Wednesday, August 29, 2012

The heresy of Libertarianism.

Leftist Catholic writer Michael Sean Winters pens a letter to Catholic Republicans, and promises to follow up with one to Catholic Democrats. It's always worth reading a thoughtful critique of one's position, so let's see if Winters is playing a truly prophetic role.

He writes:

The heresy of libertarianism has taken root within the Republican Party, and it has done so in the area of our culture where it is most dangerous because most pervasive: economics. I say “heresy” for two reasons. First, because libertarianism fits with the definition of heresy attributed to Lord Acton, it is a “truth run amok,” that is, it takes sound ideas about human freedom and responsibility and runs too far with them, ending up in the kind of knee-jerk, anti-government politics that could scarcely be more at odds with the classic view of government as a good found in Catholic social teaching, in the writings of Aquinas and even, with a big qualification, in Augustine. Secondly, and more dangerously, this libertarianism raises issues of theological anthropology of the first order.

I think that is a fair critique. Libertarianism is premised on a distorted anthropological view of humanity. People are selfish and invividualistic, but they are also altruistic and communitarian. An anthropology that rejects either dimension of being human will get things fundamentally wrong.

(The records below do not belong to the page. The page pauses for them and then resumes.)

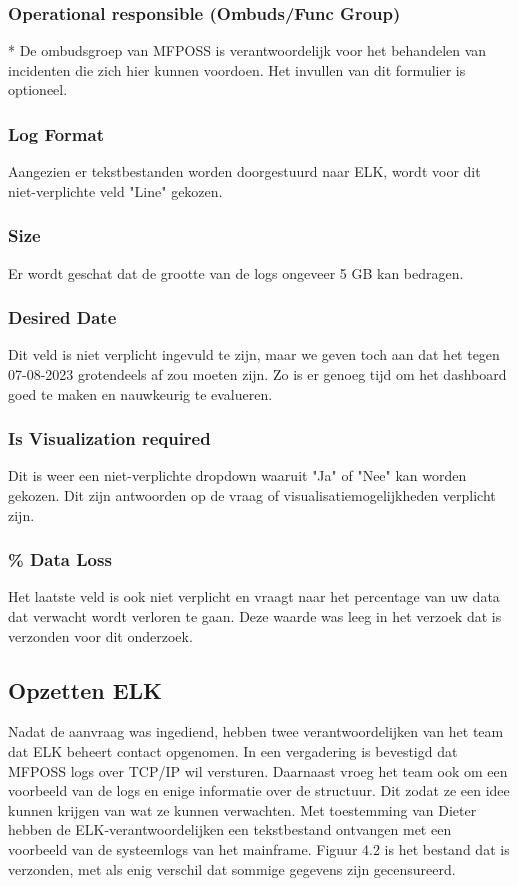 \subsubsection{Operational responsible (Ombuds/Func Group)}*
De ombudsgroep van MFPOSS is verantwoordelijk voor het behandelen van incidenten die zich hier kunnen voordoen. Het invullen van dit formulier is optioneel.

\subsubsection{Log Format}
Aangezien er tekstbestanden worden doorgestuurd naar ELK, wordt voor dit niet-verplichte veld "Line" gekozen.

\subsubsection{Size}
Er wordt geschat dat de grootte van de logs ongeveer 5 GB kan bedragen.

\subsubsection{Desired Date}
Dit veld is niet verplicht ingevuld te zijn, maar we geven toch aan dat het tegen 07-08-2023 grotendeels af zou moeten zijn. Zo is er genoeg tijd om het dashboard goed te maken en nauwkeurig te evalueren.

\subsubsection{Is Visualization required}
Dit is weer een niet-verplichte dropdown waaruit "Ja" of "Nee" kan worden gekozen. Dit zijn antwoorden op de vraag of visualisatiemogelijkheden verplicht zijn.

\subsubsection{\% Data Loss}
Het laatste veld is ook niet verplicht en vraagt naar het percentage van uw data dat verwacht wordt verloren te gaan. Deze waarde was leeg in het verzoek dat is verzonden voor dit onderzoek.

\subsection{Opzetten ELK}

Nadat de aanvraag was ingediend, hebben twee verantwoordelijken van het team dat ELK beheert contact opgenomen. In een vergadering is bevestigd dat MFPOSS logs over TCP/IP wil versturen. Daarnaast vroeg het team ook om een voorbeeld van de logs en enige informatie over de structuur. Dit zodat ze een idee kunnen krijgen van wat ze kunnen verwachten. Met toestemming van Dieter hebben de ELK-verantwoordelijken een tekstbestand ontvangen met een voorbeeld van de systeemlogs van het mainframe. Figuur 4.2 is het bestand dat is verzonden, met als enig verschil dat sommige gegevens zijn gecensureerd.

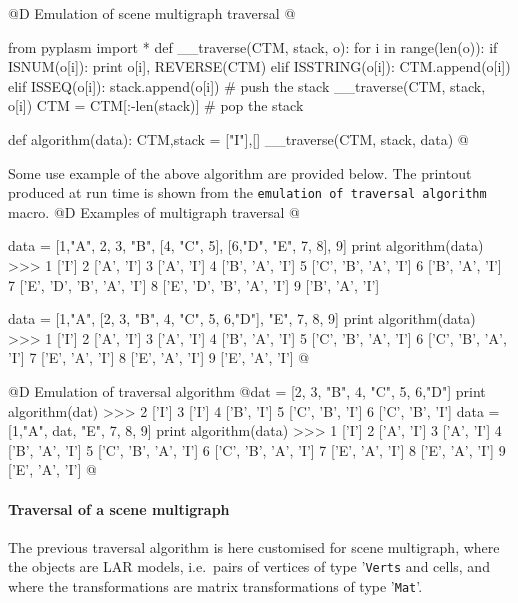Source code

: \documentclass[11pt,oneside]{article}    %
\begin{document}
@D Emulation of scene multigraph traversal
@{from pyplasm import *
def __traverse(CTM, stack, o):
    for i in range(len(o)):
        if ISNUM(o[i]): print o[i], REVERSE(CTM)
        elif ISSTRING(o[i]): 
            CTM.append(o[i])
        elif ISSEQ(o[i]):
            stack.append(o[i])                # push the stack
            __traverse(CTM, stack, o[i])
            CTM = CTM[:-len(stack)]         # pop the stack

def algorithm(data):
    CTM,stack = ["I"],[]
    __traverse(CTM, stack, data)  
@}

Some use example of the above algorithm are provided below. The printout produced at run time is shown from the \texttt{emulation of traversal algorithm} macro.
@D Examples of multigraph traversal
@{data = [1,"A", 2, 3, "B", [4, "C", 5], [6,"D", "E", 7, 8], 9]  
print algorithm(data)
>>> 1 ['I']
    2 ['A', 'I']
    3 ['A', 'I']
    4 ['B', 'A', 'I']
    5 ['C', 'B', 'A', 'I']
    6 ['B', 'A', 'I']
    7 ['E', 'D', 'B', 'A', 'I']
    8 ['E', 'D', 'B', 'A', 'I']
    9 ['B', 'A', 'I']

data = [1,"A", [2, 3, "B", 4, "C", 5, 6,"D"], "E", 7, 8, 9]  
print algorithm(data)
>>> 1 ['I']
    2 ['A', 'I']
    3 ['A', 'I']
    4 ['B', 'A', 'I']
    5 ['C', 'B', 'A', 'I']
    6 ['C', 'B', 'A', 'I']
    7 ['E', 'A', 'I']
    8 ['E', 'A', 'I']
    9 ['E', 'A', 'I']
@}
@D Emulation of traversal algorithm
@{dat = [2, 3, "B", 4, "C", 5, 6,"D"]
print algorithm(dat)
>>> 2 ['I']
    3 ['I']
    4 ['B', 'I']
    5 ['C', 'B', 'I']
    6 ['C', 'B', 'I']
data = [1,"A", dat, "E", 7, 8, 9]
print algorithm(data)
>>> 1 ['I']
    2 ['A', 'I']
    3 ['A', 'I']
    4 ['B', 'A', 'I']
    5 ['C', 'B', 'A', 'I']
    6 ['C', 'B', 'A', 'I']
    7 ['E', 'A', 'I']
    8 ['E', 'A', 'I']
    9 ['E', 'A', 'I']
@}

\paragraph{Traversal of a scene multigraph}

The previous traversal algorithm is here customised for scene multigraph, where the objects are LAR models, i.e.~pairs of vertices of type '\texttt{Verts} and cells, and where the transformations are matrix transformations of type '\texttt{Mat}'.
\end{document}
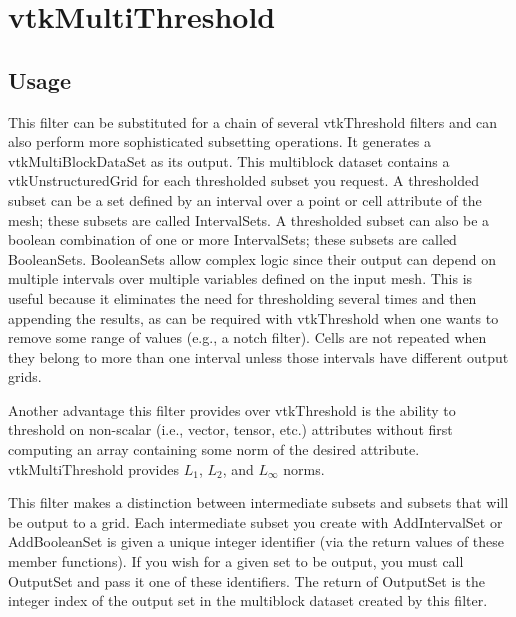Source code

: \section{vtkMultiThreshold}

\subsection{Usage}

 This filter can be substituted for a chain of several vtkThreshold filters
 and can also perform more sophisticated subsetting operations.
 It generates a vtkMultiBlockDataSet as its output.
 This multiblock dataset contains a vtkUnstructuredGrid for each thresholded
 subset you request.
 A thresholded subset can be a set defined by an interval over a
 point or cell attribute of the mesh; these subsets are called IntervalSets.
 A thresholded subset can also be a boolean combination of one or more IntervalSets;
 these subsets are called BooleanSets.
 BooleanSets allow complex logic since their output
 can depend on multiple intervals over multiple variables
 defined on the input mesh.
 This is useful because it eliminates the need for thresholding several
 times and then appending the results, as can be required with vtkThreshold
 when one wants to remove some range of values (e.g., a notch filter).
 Cells are not repeated when they belong to more than one interval unless
 those intervals have different output grids.

 Another advantage this filter provides over vtkThreshold is the ability
 to threshold on non-scalar (i.e., vector, tensor, etc.) attributes without
 first computing an array containing some norm of the desired attribute.
 vtkMultiThreshold provides $L_1$, $L_2$, and $L_{\infty}$ norms.

 This filter makes a distinction between intermediate subsets and
 subsets that will be output to a grid.
 Each intermediate subset you create with AddIntervalSet or
 AddBooleanSet is given a unique integer identifier (via the return
 values of these member functions).
 If you wish for a given set to be output, you must call
 OutputSet and pass it one of these identifiers.
 The return of OutputSet is the integer index of the output set
 in the multiblock dataset created by this filter.

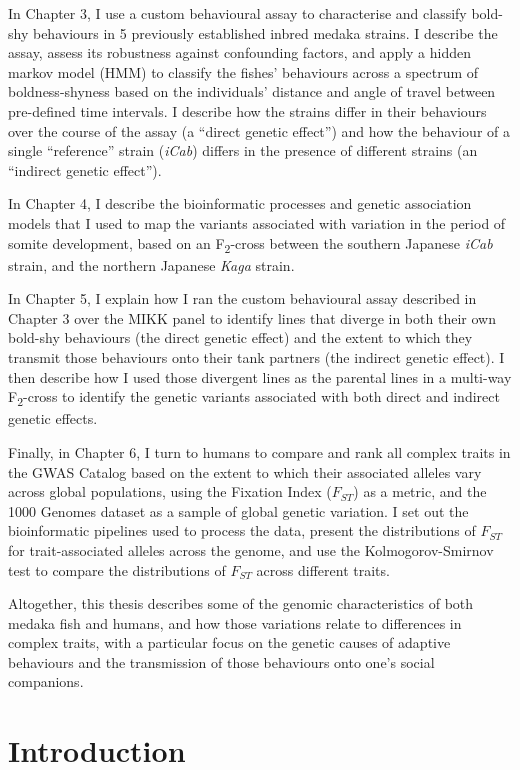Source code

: \documentclass[
]{book}
\begin{document}
In Chapter 3, I use a custom behavioural assay to characterise and classify bold-shy behaviours in 5 previously established inbred medaka strains. I describe the assay, assess its robustness against confounding factors, and apply a hidden markov model (HMM) to classify the fishes' behaviours across a spectrum of boldness-shyness based on the individuals' distance and angle of travel between pre-defined time intervals. I describe how the strains differ in their behaviours over the course of the assay (a ``direct genetic effect'') and how the behaviour of a single ``reference'' strain (\emph{iCab}) differs in the presence of different strains (an ``indirect genetic effect'').

In Chapter 4, I describe the bioinformatic processes and genetic association models that I used to map the variants associated with variation in the period of somite development, based on an F\textsubscript{2}-cross between the southern Japanese \emph{iCab} strain, and the northern Japanese \emph{Kaga} strain.

In Chapter 5, I explain how I ran the custom behavioural assay described in Chapter 3 over the MIKK panel to identify lines that diverge in both their own bold-shy behaviours (the direct genetic effect) and the extent to which they transmit those behaviours onto their tank partners (the indirect genetic effect). I then describe how I used those divergent lines as the parental lines in a multi-way F\textsubscript{2}-cross to identify the genetic variants associated with both direct and indirect genetic effects.

Finally, in Chapter 6, I turn to humans to compare and rank all complex traits in the GWAS Catalog based on the extent to which their associated alleles vary across global populations, using the Fixation Index (\(F_{ST}\)) as a metric, and the 1000 Genomes dataset as a sample of global genetic variation. I set out the bioinformatic pipelines used to process the data, present the distributions of \(F_{ST}\) for trait-associated alleles across the genome, and use the Kolmogorov-Smirnov test to compare the distributions of \(F_{ST}\) across different traits.

Altogether, this thesis describes some of the genomic characteristics of both medaka fish and humans, and how those variations relate to differences in complex traits, with a particular focus on the genetic causes of adaptive behaviours and the transmission of those behaviours onto one's social companions.

\hypertarget{Introduction}{%
\chapter{Introduction}\label{Introduction}}
\end{document}
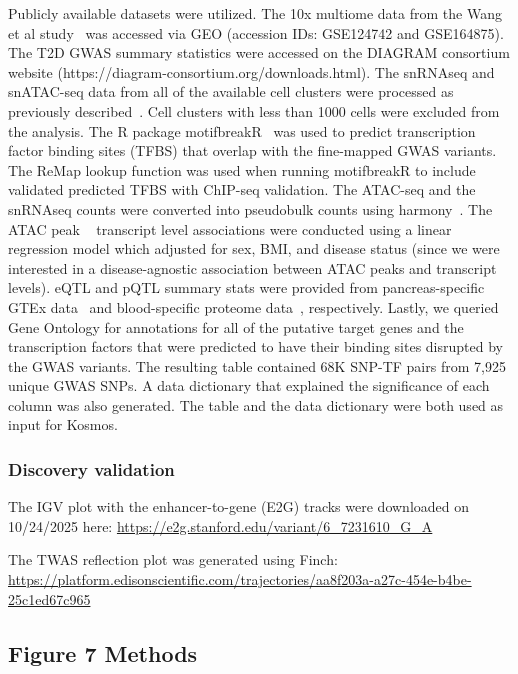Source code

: \documentclass{article}
\begin{document}
Publicly available datasets were utilized. The 10x multiome data from the Wang et al study~\cite{wang_integrating_2023} was accessed via GEO (accession IDs:  GSE124742 and GSE164875). The T2D GWAS summary statistics were accessed on the DIAGRAM consortium website (https://diagram-consortium.org/downloads.html). The snRNAseq and snATAC-seq data from all of the available cell clusters were processed as previously described~\cite{wang_integrating_2023}. Cell clusters with less than 1000 cells were excluded from the analysis. The R package motifbreakR~\cite{coetzee_motifbreakr_2024} was used to predict transcription factor binding sites (TFBS) that overlap with the fine-mapped GWAS variants. The ReMap lookup function was used when running motifbreakR to include validated predicted TFBS with ChIP-seq validation. The ATAC-seq and the snRNAseq counts were converted into pseudobulk counts using harmony~\cite{wang_integrating_2023}. The ATAC peak ~ transcript level  associations were conducted using a linear regression model which adjusted for sex, BMI, and disease status (since we were interested in a disease-agnostic association between ATAC peaks and transcript levels). eQTL and pQTL summary stats were provided from pancreas-specific GTEx data~\cite{the_gtex_consortium_gtex_2020} and blood-specific proteome data~\cite{sun_plasma_2023}, respectively. Lastly, we queried Gene Ontology for annotations for all of the putative target genes and the transcription factors that were predicted to have their binding sites disrupted by the GWAS variants. The resulting table contained 68K SNP-TF pairs from 7,925 unique GWAS SNPs. A data dictionary that explained the significance of each column was also generated. The table and the data dictionary were both used as input for Kosmos.  

\subsubsection{Discovery validation}

The IGV plot with the enhancer-to-gene (E2G)  tracks were downloaded on 10/24/2025 here: \url{https://e2g.stanford.edu/variant/6_7231610_G_A}
 
The TWAS reflection plot was generated using Finch: \url{https://platform.edisonscientific.com/trajectories/aa8f203a-a27c-454e-b4be-25c1ed67c965}

\subsection{Figure 7 Methods}
\end{document}
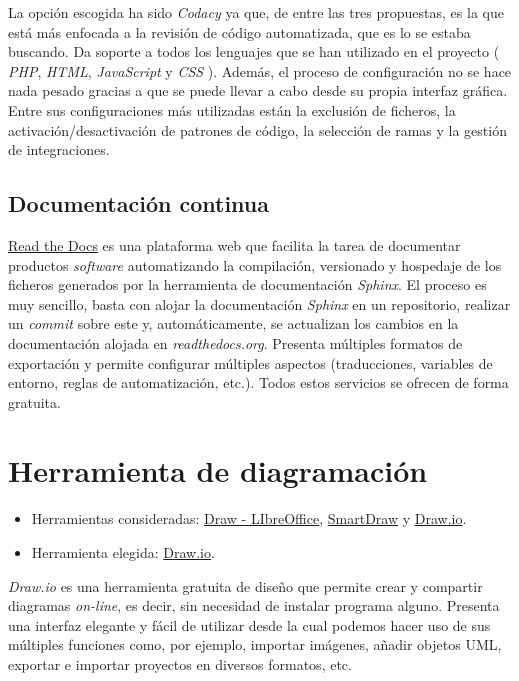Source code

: \documentclass[
]{article}
\providecommand{\tightlist}{%
  \setlength{\itemsep}{0pt}\setlength{\parskip}{0pt}}
\begin{document}
La opción escogida ha sido \emph{Codacy} ya que, de entre las tres
propuestas, es la que está más enfocada a la revisión de código
automatizada, que es lo se estaba buscando. Da soporte a todos los
lenguajes que se han utilizado en el proyecto ( \emph{PHP}, \emph{HTML},
\emph{JavaScript} y \emph{CSS} ). Además, el proceso de configuración no
se hace nada pesado gracias a que se puede llevar a cabo desde su propia
interfaz gráfica. Entre sus configuraciones más utilizadas están la
exclusión de ficheros, la activación/desactivación de patrones de
código, la selección de ramas y la gestión de integraciones.

\hypertarget{documentaciuxf3n-continua}{%
\subsection{Documentación continua}\label{documentaciuxf3n-continua}}

\href{https://readthedocs.org/}{Read the Docs} es una plataforma web que
facilita la tarea de documentar productos \emph{software} automatizando
la compilación, versionado y hospedaje de los ficheros generados por la
herramienta de documentación \emph{Sphinx}. El proceso es muy sencillo,
basta con alojar la documentación \emph{Sphinx} en un repositorio,
realizar un \emph{commit} sobre este y, automáticamente, se actualizan
los cambios en la documentación alojada en \emph{readthedocs.org}.
Presenta múltiples formatos de exportación y permite configurar
múltiples aspectos (traducciones, variables de entorno, reglas de
automatización, etc.). Todos estos servicios se ofrecen de forma
gratuita.

\hypertarget{herramienta-de-diagramaciuxf3n}{%
\section{Herramienta de
diagramación}\label{herramienta-de-diagramaciuxf3n}}

\begin{itemize}
\tightlist
\item
  Herramientas consideradas:
  \href{https://es.libreoffice.org/descubre/draw/}{Draw - LIbreOffice},
  \href{https://www.smartdraw.com/}{SmartDraw} y
  \href{https://app.diagrams.net/}{Draw.io}.
\item
  Herramienta elegida: \href{https://app.diagrams.net/}{Draw.io}.
\end{itemize}

\emph{Draw.io} es una herramienta gratuita de diseño que permite crear y
compartir diagramas \emph{on-line}, es decir, sin necesidad de instalar
programa alguno. Presenta una interfaz elegante y fácil de utilizar
desde la cual podemos hacer uso de sus múltiples funciones como, por
ejemplo, importar imágenes, añadir objetos UML, exportar e importar
proyectos en diversos formatos, etc.
\end{document}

Winters expands his point with respect to income inequality:

Nowhere is the inability to grasp the social nature of man more obvious than in the reluctance of today’s Republican Party to come to terms with the fact of rising income inequality. Over at Vox Nova, Morning’s Minion has a great article about Catholic teaching on the sin of income inequality, with quotes going back to Pope Pius XI. The willingness of Republicans to trash the very idea that government has an obligation to ensure that its citizens have adequate health care and other basic human needs places them squarely at odds with a different, but equally long, catalogue of explicit papal teachings. As well, when I hear certain Catholic commentators suggest that the right to private property is inviolable, nay, even such that its violation is an intrinsic evil, I wonder if they have read the same encyclicals – or the same Summa - I have been reading since college. Above all else, Catholic Social Teaching stands for the proposition that all human activities and organizations, including the economy, must be judged in terms of their moral worth. The economy must serve man, not the other way round. And, yet, to hear some Republican Catholics talk, it is hard not to conclude that their view of the market is a superstitious, even idolatrous view, assigning to its invisible and inscrutable workings an ethical value that seems, to them, coincident with a rising GDP. The Master, of course, was clear on this: We will be judged not on the basis of our material success but on how we treat the least of these our brethren.

This is true in the last part, but what does that have to do with income inequality. Is it the case that because somebody has $100,000 today and $200,000 tomorrow that they will be less attentive to the poor? It seems that if their attention to the poor remains constant, then they will be in a position to do more good.

As noted by Theodore Dalrymple, income inequality is a phenomenon of rising standards of living, it is brute fact of mathematics:

Two considerations arise here, however. The first, as a simple thought experiment shows, is that equality in health is not necessarily desirable in itself. Suppose that the infant-mortality rate in the highest social class is three per 1,000 live births, while that in the lowest is six per 1,000 (approximately the case in Britain today). Then suppose that we could reduce the rate by one death per 1,000 births in each social class, yielding two per 1,000 in the highest class and five per 1,000 in the lowest. A cause for rejoicing, certainly—but not from the point of view of equality, for the ratio of deaths in the lowest class to deaths in the highest class would widen from 6:3 to 5:2—that is, from 2.0 to 2.5. Surely, however, only a latter-day Lenin would reject such an improvement because it increased inequality. Similarly, an increase in the infant-mortality rate of the highest social class, to six per 1,000, would represent an advance to complete equality; but again, no one but a Lenin would wish it.

Is there something unattractive about contemplating a society where the lines of the highest ten percent and the lowest ten percent are getting wider? Absolutely. Would it be nice if the lines were closer? Well, that depends on how you make that happen.

And that's the rub - in theory, using a magic wand to remove income inequality would be a good thing; in practice, it has led to injustice of Lenistic proportions.

Society must take care of the poor. It should prevent the concentration of wealth through unjust means, but if society is to improve the standard of living for the poor, it may have to tolerate an increase in income inequality, not as a goal, but as a means.